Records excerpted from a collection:
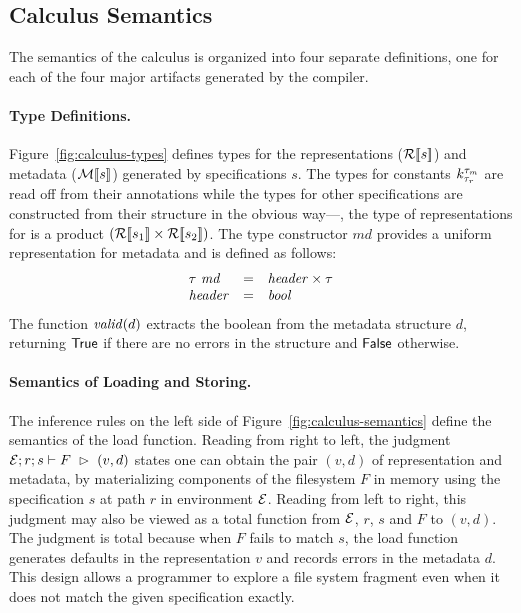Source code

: \subsection{Calculus Semantics}
%
The semantics of the calculus is organized into four separate
definitions, one for each of the four major artifacts generated by the
\forest{} compiler.

\paragraph*{Type Definitions.}
Figure~\ref{fig:calculus-types} defines types for the representations
($\repty{s}$) and metadata ($\mdty{s}$) generated by specifications
$s$. The types for constants $\Sk$ are read off from their annotations
while the types for other specifications are constructed from their
structure in the obvious way---\eg, the type of representations for
 is a product $(\repty{s_1} \times
\repty{s_2})$. The type constructor $\mathit{md}$ provides a uniform
representation for metadata and is defined as follows:
\[
\begin{array}{lcl}
\tau~\mathit{md} & = & \typ{header} \times \tau \\
\typ{header} & = & \typ{bool} 
\end{array}
\]
The function $\valid{d}$ extracts the boolean from the metadata
structure $d$, returning $\True$ if there are no errors in the
structure and $\False$ otherwise. 

\paragraph*{Semantics of Loading and Storing.}
The inference rules on the left side of
Figure~\ref{fig:calculus-semantics} define the semantics of the load
function. Reading from right to left, the judgment 
$\load{\Env}{F}{r}{s}{v,d}$ states one can obtain the pair $(v,d)$ of
representation and metadata, by materializing components
of the filesystem $F$ in memory using the specification $s$
at path $r$ in environment $\Env$.  Reading from
left to right, this judgment may also be viewed
as a total function from $\Env$, $r$, $s$ and $F$ to $(v,d)$. The
judgment is total because when $F$ fails to match $s$, the load
function generates defaults in the representation $v$ and records
errors in the metadata $d$.  This design allows a programmer to
explore a file system fragment even when it does not match the
given specification exactly.

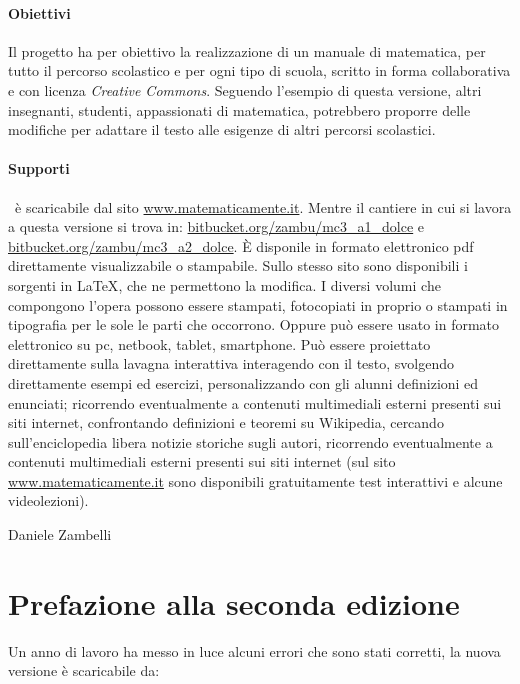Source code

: \paragraph{Obiettivi} Il progetto \emph{\serie} ha per obiettivo la
realizzazione di un manuale di matematica, per tutto il percorso scolastico
e per ogni tipo di scuola, scritto in forma collaborativa e con licenza
\textit{Creative Commons}.
Seguendo l'esempio di questa versione, altri insegnanti, studenti,
appassionati di matematica, potrebbero proporre delle modifiche per adattare
il testo alle esigenze di altri percorsi scolastici.

\paragraph{Supporti}
\serie\ è scaricabile dal sito \url{www.matematicamente.it}.
Mentre il cantiere in cui si lavora a questa versione si trova in:
\url{bitbucket.org/zambu/mc3_a1_dolce} e
\url{bitbucket.org/zambu/mc3_a2_dolce}.
È disponile in formato elettronico pdf direttamente visualizzabile o
stampabile.
Sullo stesso sito sono disponibili i sorgenti in {\LaTeX},
che ne permettono la modifica.
I diversi volumi che compongono l'opera possono essere stampati,
fotocopiati in proprio o stampati in tipografia per le sole le parti che
occorrono.
Oppure può essere usato in formato elettronico su pc, netbook, tablet,
smartphone.
Può essere proiettato direttamente sulla lavagna interattiva
interagendo con il testo, svolgendo direttamente esempi ed esercizi,
personalizzando con gli alunni definizioni ed enunciati;
ricorrendo eventualmente a contenuti multimediali esterni presenti
sui siti internet, confrontando definizioni e teoremi su Wikipedia,
cercando sull'enciclopedia libera notizie storiche sugli autori,
ricorrendo eventualmente a contenuti multimediali esterni presenti sui siti
internet (sul sito \url{www.matematicamente.it} sono disponibili
gratuitamente test interattivi e alcune videolezioni).

\begin{flushright}
Daniele Zambelli
\end{flushright}

\newpage

\section{Prefazione alla seconda edizione}

Un anno di lavoro ha messo in luce alcuni errori che sono stati corretti,
la nuova versione è scaricabile da:

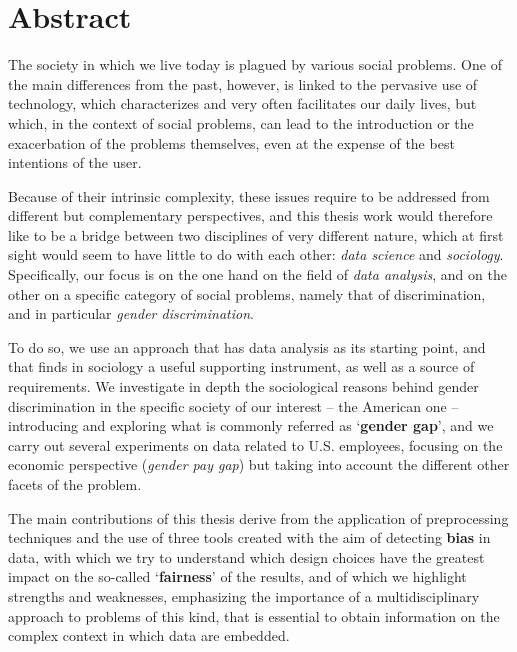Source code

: 
\newpage
\chapter*{Abstract}


The society in which we live today is plagued by various social problems. One of the main differences from the past, however, is linked to the pervasive use of technology, which characterizes and very often facilitates our daily lives, but which, in the context of social problems, can lead to the introduction or the exacerbation of the problems themselves, even at the expense of the best intentions of the user.

Because of their intrinsic complexity, these issues require to be addressed from different but complementary perspectives, and this thesis work would therefore like to be a bridge between two disciplines of very different nature, which at first sight would seem to have little to do with each other: \textit{data science} and \textit{sociology}. Specifically, our focus is on the one hand on the field of \textit{data analysis}, and on the other on a specific category of social problems, namely that of discrimination, and in particular \textit{gender discrimination}.

To do so, we use an approach that has data analysis as its starting point, and that finds in sociology a useful supporting instrument, as well as a source of requirements. We investigate in depth the sociological reasons behind gender discrimination in the specific society of our interest -- the American one -- introducing and exploring what is commonly referred as `\textbf{gender gap}', and we carry out several experiments on data related to U.S. employees, focusing on the economic perspective (\textit{gender pay gap}) but taking into account the different other facets of the problem.

The main contributions of this thesis derive from the application of preprocessing techniques and the use of three tools created with the aim of detecting \textbf{bias} in data, with which we try to understand which design choices have the greatest impact on the so-called `\textbf{fairness}' of the results, and of which we highlight strengths and weaknesses, emphasizing the importance of a multidisciplinary approach to problems of this kind, that is essential to obtain information on the complex context in which data are embedded.


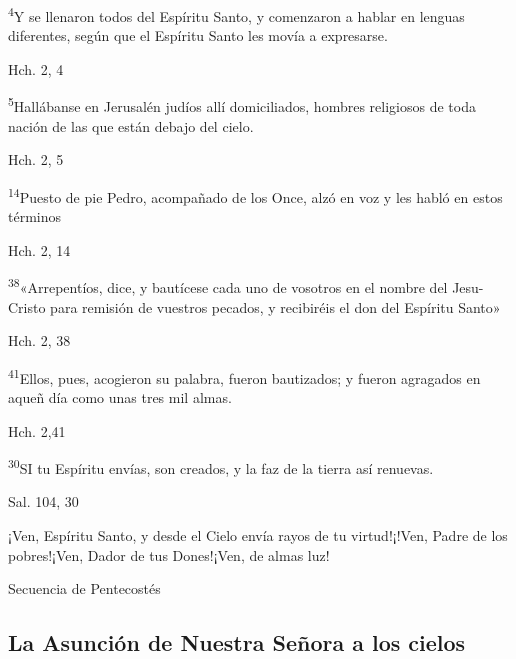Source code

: \documentclass[a4paper,11pt]{article}
\begin{document}
      \textsuperscript{4}Y se llenaron todos del Espíritu Santo, y comenzaron a hablar en lenguas diferentes, según que el Espíritu Santo les movía
      a expresarse.
      \begin{flushright}
        Hch. 2, 4
      \end{flushright}

      \textsuperscript{5}Hallábanse en Jerusalén judíos allí domiciliados, hombres religiosos de toda nación de las que están debajo del cielo.
      \begin{flushright}
        Hch. 2, 5
      \end{flushright}

      \textsuperscript{14}Puesto de pie Pedro, acompañado de los Once, alzó en voz y les habló en estos términos
      \begin{flushright}
        Hch. 2, 14
      \end{flushright}

      \textsuperscript{38}«Arrepentíos, dice, y bautícese cada uno de vosotros en el nombre del Jesu-Cristo para remisión de vuestros pecados, y recibiréis el don
      del Espíritu Santo»
      \begin{flushright}
        Hch. 2, 38
      \end{flushright}

      \textsuperscript{41}Ellos, pues, acogieron su palabra, fueron bautizados; y fueron agragados en aqueñ día como unas tres mil almas.
      \begin{flushright}
        Hch. 2,41
      \end{flushright}

      \textsuperscript{30}SI tu Espíritu envías, son creados, y la faz de la tierra así renuevas.
      \begin{flushright}
        Sal. 104, 30
      \end{flushright}

      ¡Ven, Espíritu Santo, y desde el Cielo envía rayos de tu virtud!¡!Ven, Padre de los pobres!¡Ven, Dador de tus Dones!¡Ven, de almas luz!
      \begin{flushright}
        Secuencia de Pentecostés
      \end{flushright}

    \subsection*{\hfil La Asunción de Nuestra Señora a los cielos \hfil}
\end{document}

__Problem requirements__:
Show each line in the data where the string "stampati" appears.

__Exercise output__:
I diversi volumi che compongono l'opera possono essere stampati,
fotocopiati in proprio o stampati in tipografia per le sole le parti che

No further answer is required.